Tuesday, February 15, 2011

The M12: A New Vision For The High Plains

The Black Hornet racecar at the I-76 Speedway; designed by the M12

Last week we discussed Richard Saxton, a Colorado-based artist whose work considers the intersections of artistic and community practice across a number of mediums: design, architecture, photography and sculpture. Today we'd like to continue to investigate the idea of "the vernacular" in  modern art by focusing on the M12, a collective of artists who emerged from The Municipal Workshop group Mr. Saxton helped to organize. 

Here's how this "community resource for evolutionary thinking" describes its place within rural America and contemporary art:
The mission of M12 is to plan and execute new projects in the realm of contemporary public art, to facilitate creative research regarding public art making, and to promote and facilitate public art as a vehicle for exploring community identity, contemporary issues, and the creative process.

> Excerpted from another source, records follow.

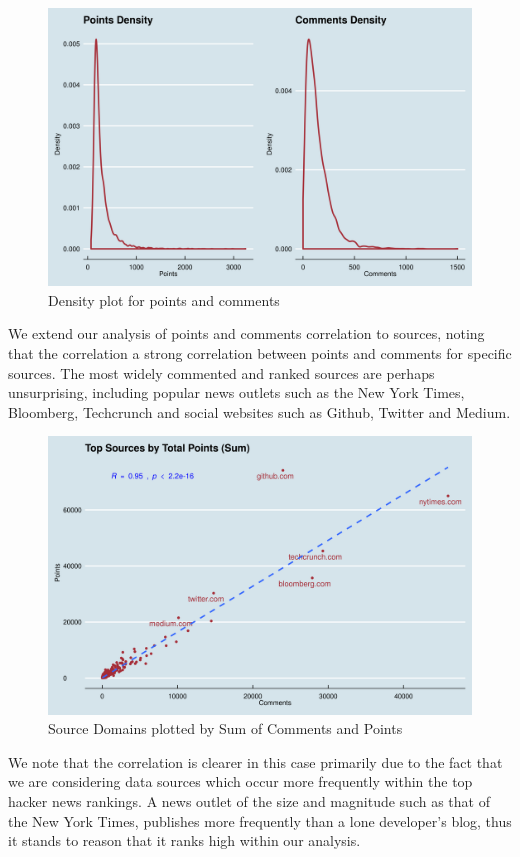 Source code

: \documentclass[11pt,journal,final,a4paper]{IEEEtran}
\begin{document}
\begin{figure}[!ht]
\centerline{\includegraphics[scale=0.4]{img/descriptive_03_var_density.png}}
\caption{Density plot for points and comments}
\label{fig3}
\end{figure}

We extend our analysis of points and comments correlation to sources, noting that the correlation a strong correlation between points and comments for specific sources. The most widely commented and ranked sources are perhaps unsurprising, including popular news outlets such as the New York Times, Bloomberg, Techcrunch and social websites such as Github, Twitter and Medium. 
\begin{figure}[!ht]
\centerline{\includegraphics[scale=0.4]{img/descriptive_04_source_sum.png}}
\caption{Source Domains plotted by Sum of Comments and Points}
\label{fig4}
\end{figure}
We note that the correlation is clearer in this case primarily due to the fact that we are considering data sources which occur more frequently within the top hacker news rankings. A news outlet of the size and magnitude such as that of the New York Times, publishes more frequently than a lone developer's blog, thus it stands to reason that it ranks high within our analysis. 
\end{document}
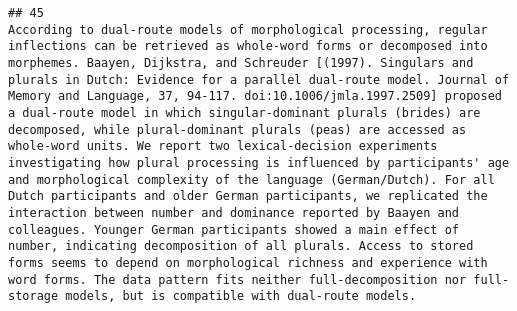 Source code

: \documentclass[
  english,
  man]{apa6}
\begin{document}
\begin{verbatim}
## 45                                                                                                                                                                                                                                                                                                                                                                                                                                                                                                                                                                                                                                                                                                                                                                                                                                                                                                                                                                                                                                                                                                                                                                                                                                                                                                                                                                                                                                                                                             According to dual-route models of morphological processing, regular inflections can be retrieved as whole-word forms or decomposed into morphemes. Baayen, Dijkstra, and Schreuder [(1997). Singulars and plurals in Dutch: Evidence for a parallel dual-route model. Journal of Memory and Language, 37, 94-117. doi:10.1006/jmla.1997.2509] proposed a dual-route model in which singular-dominant plurals (brides) are decomposed, while plural-dominant plurals (peas) are accessed as whole-word units. We report two lexical-decision experiments investigating how plural processing is influenced by participants' age and morphological complexity of the language (German/Dutch). For all Dutch participants and older German participants, we replicated the interaction between number and dominance reported by Baayen and colleagues. Younger German participants showed a main effect of number, indicating decomposition of all plurals. Access to stored forms seems to depend on morphological richness and experience with word forms. The data pattern fits neither full-decomposition nor full-storage models, but is compatible with dual-route models.

\end{verbatim}
\end{document}
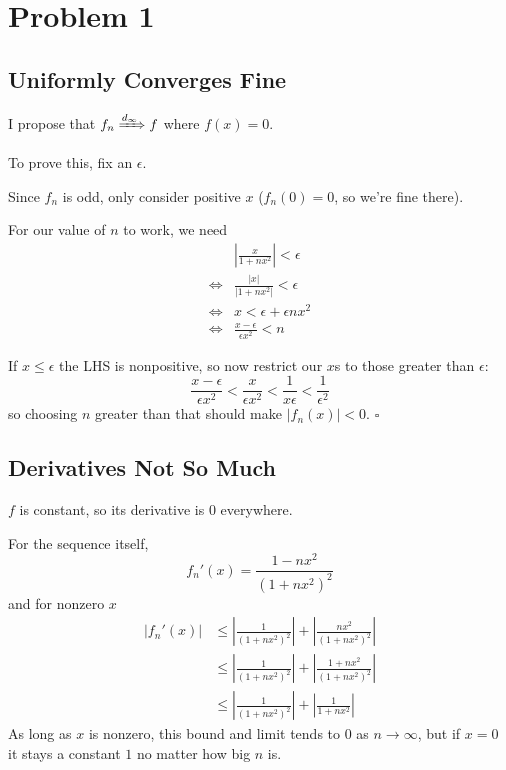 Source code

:\documentclass[12pt]{article}
\newcommand{\ra}{\xRightarrow}
\begin{document}
\section{Problem 1}

\subsection{Uniformly Converges Fine}

I propose that $f_n \ra{d_\infty} f$ where $f(x)=0$.

To prove this, fix an $\epsilon$.

Since $f_n$ is odd, only consider positive $x$ ($f_n(0)=0$, so we're fine there).

For our value of $n$ to work, we need
\begin{align*}
         & \left|\frac{x}{1+nx^2}\right| < \epsilon \\
  \iff{} & \frac{|x|}{|1+nx^2|} < \epsilon          \\
  \iff{} & x < \epsilon + \epsilon nx^2             \\
  \iff{} & \frac{x-\epsilon}{\epsilon x^2} < n
\end{align*}

If $x \le \epsilon$ the LHS is nonpositive, so now restrict our $x$s to those greater than $\epsilon$:
\[\frac{x-\epsilon}{\epsilon x^2} < \frac{x}{\epsilon x^2} < \frac{1}{x \epsilon} < \frac{1}{\epsilon^2}\]
so choosing $n$ greater than that should make $|f_n(x)| < 0$. $\square$

\pagebreak

\subsection{Derivatives Not So Much}

$f$ is constant, so its derivative is $0$ everywhere.

For the sequence itself,
\[f_n'(x) = \frac{1-nx^2}{\left(1+nx^2\right)^2}\]
and for nonzero $x$
\begin{align*}
  |f_n'(x)|
   & \le \left|\frac{1}{(1+nx^2)^2}\right| + \left|\frac{nx^2}{\left(1+nx^2\right)^2}\right|   \\
   & \le \left|\frac{1}{(1+nx^2)^2}\right| + \left|\frac{1+nx^2}{\left(1+nx^2\right)^2}\right| \\
   & \le \left|\frac{1}{(1+nx^2)^2}\right| + \left|\frac{1}{1+nx^2}\right|
\end{align*}
As long as $x$ is nonzero, this bound and limit tends to $0$ as $n \to \infty$,
but if $x=0$ it stays a constant $1$ no matter how big $n$ is.
\end{document}
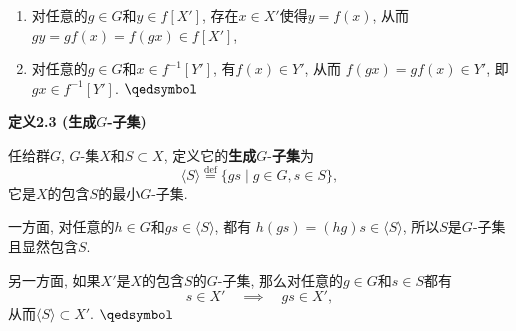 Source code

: \documentclass[UTF8]{ctexart}
\begin{document}

\begin{enumerate}
    \item 对任意的$g\in G$和$y\in f[X']$, 存在$x\in X'$使得$y=f(x)$, 从而
    $gy=gf(x)=f(gx)\in f[X']$,
    \item 对任意的$g\in G$和$x\in f^{-1}[Y']$, 有$f(x)\in Y'$, 从而
    $f(gx)=gf(x)\in Y'$, 即$gx\in f^{-1}[Y']$. \hfill $\qedsymbol$
\end{enumerate}

\vspace{10pt}

\hypertarget{sec:定义2.3}{}
\noindent\textbf{定义2.3 (生成$G$-子集)}

任给群$G$, $G$-集$X$和$S\subset X$, 定义它的\textbf{生成}$G$-\textbf{子集}为
\[
    \langle S\rangle\overset{\mathrm{def}}{=}\{gs\mid g\in G,s\in S\},
\]
它是$X$的包含$S$的最小$G$-子集.


一方面, 对任意的$h\in G$和$gs\in\langle S\rangle$, 都有
$h(gs)=(hg)s\in\langle S\rangle$, 所以$S$是$G$-子集且显然包含$S$.

另一方面, 如果$X'$是$X$的包含$S$的$G$-子集, 那么对任意的$g\in G$和$s\in S$都有
\[
    s\in X'\quad\implies\quad gs\in X',
\]
从而$\langle S\rangle\subset X'$. \hfill $\qedsymbol$
\end{document}
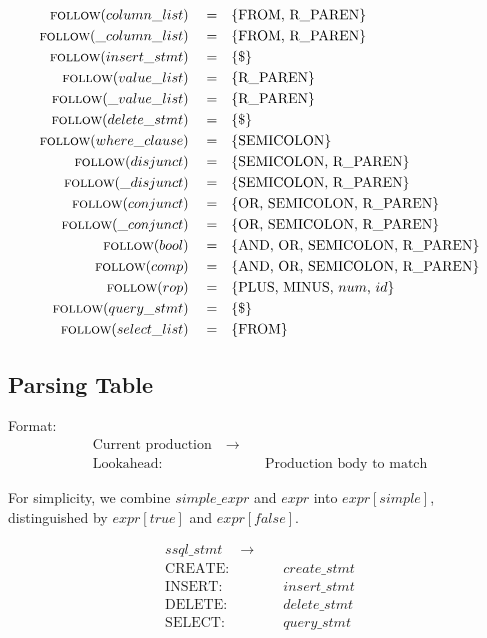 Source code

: \documentclass{article}
\begin{document}
\begin{align*}
\textsc{follow}(column\_list)\quad =& \quad \{\text{FROM, R\_PAREN}\} \\
\textsc{follow}(\_column\_list)\quad =& \quad \{\text{FROM, R\_PAREN}\} \\
\textsc{follow}(insert\_stmt)\quad =& \quad \{\text{\$}\} \\
\textsc{follow}(value\_list)\quad =& \quad \{\text{R\_PAREN}\} \\
\textsc{follow}(\_value\_list)\quad =& \quad \{\text{R\_PAREN}\} \\
\textsc{follow}(delete\_stmt)\quad =& \quad \{\text{\$}\} \\
\textsc{follow}(where\_clause)\quad =& \quad \{\text{SEMICOLON}\} \\
\textsc{follow}(disjunct)\quad =& \quad \{\text{SEMICOLON, R\_PAREN}\} \\
\textsc{follow}(\_disjunct)\quad =& \quad \{\text{SEMICOLON, R\_PAREN}\} \\
\textsc{follow}(conjunct)\quad =& \quad \{\text{OR, SEMICOLON, R\_PAREN}\} \\
\textsc{follow}(\_conjunct)\quad =& \quad \{\text{OR, SEMICOLON, R\_PAREN}\} \\
\textsc{follow}(bool)\quad =& \quad \{\text{AND, OR, SEMICOLON, R\_PAREN}\} \\
\textsc{follow}(comp)\quad =& \quad \{\text{AND, OR, SEMICOLON, R\_PAREN}\} \\
\textsc{follow}(rop)\quad =& \quad \{\text{PLUS, MINUS, }num \text{, } id\} \\
\textsc{follow}(query\_stmt)\quad =& \quad \{\text{\$}\} \\
\textsc{follow}(select\_list)\quad =& \quad \{\text{FROM}\} 
\end{align*}
\subsection{Parsing Table}

Format:
\begin{align*}
\text{Current production} \quad  \to & \quad\\
\text{Lookahead}: & \quad \text{Production body to match}
\end{align*}

For simplicity, we combine $simple\_expr$ and $expr$ into $expr[simple]$, distinguished by $expr[true]$ and $expr[false]$.

\begin{align*}
ssql\_stmt \quad  \to & \quad\\
\text{CREATE}: & \quad create\_stmt \\
\text{INSERT}: & \quad insert\_stmt \\
\text{DELETE}: &  \quad delete\_stmt \\
\text{SELECT}: & \quad query\_stmt
\end{align*}
\end{document}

We seek to engage communities and individuals in the exploration of art through exhibitions, residency programs, educational programming, and collaborative visual arts projects. M12 has a particular interest in the rural landscape and the agrarian tradition, and often develops projects that engage, celebrate, and explore the value of these often under-represented communities.
What's profoundly inspiring about the work of the M12 is the way in which these artists are able to merge both a responsibility to local communities and a responsibility to their medium While locating much of their work in areas outside of urban attention, these artists are still pushing at the conventional assumptions of what public art can articulate and achieve.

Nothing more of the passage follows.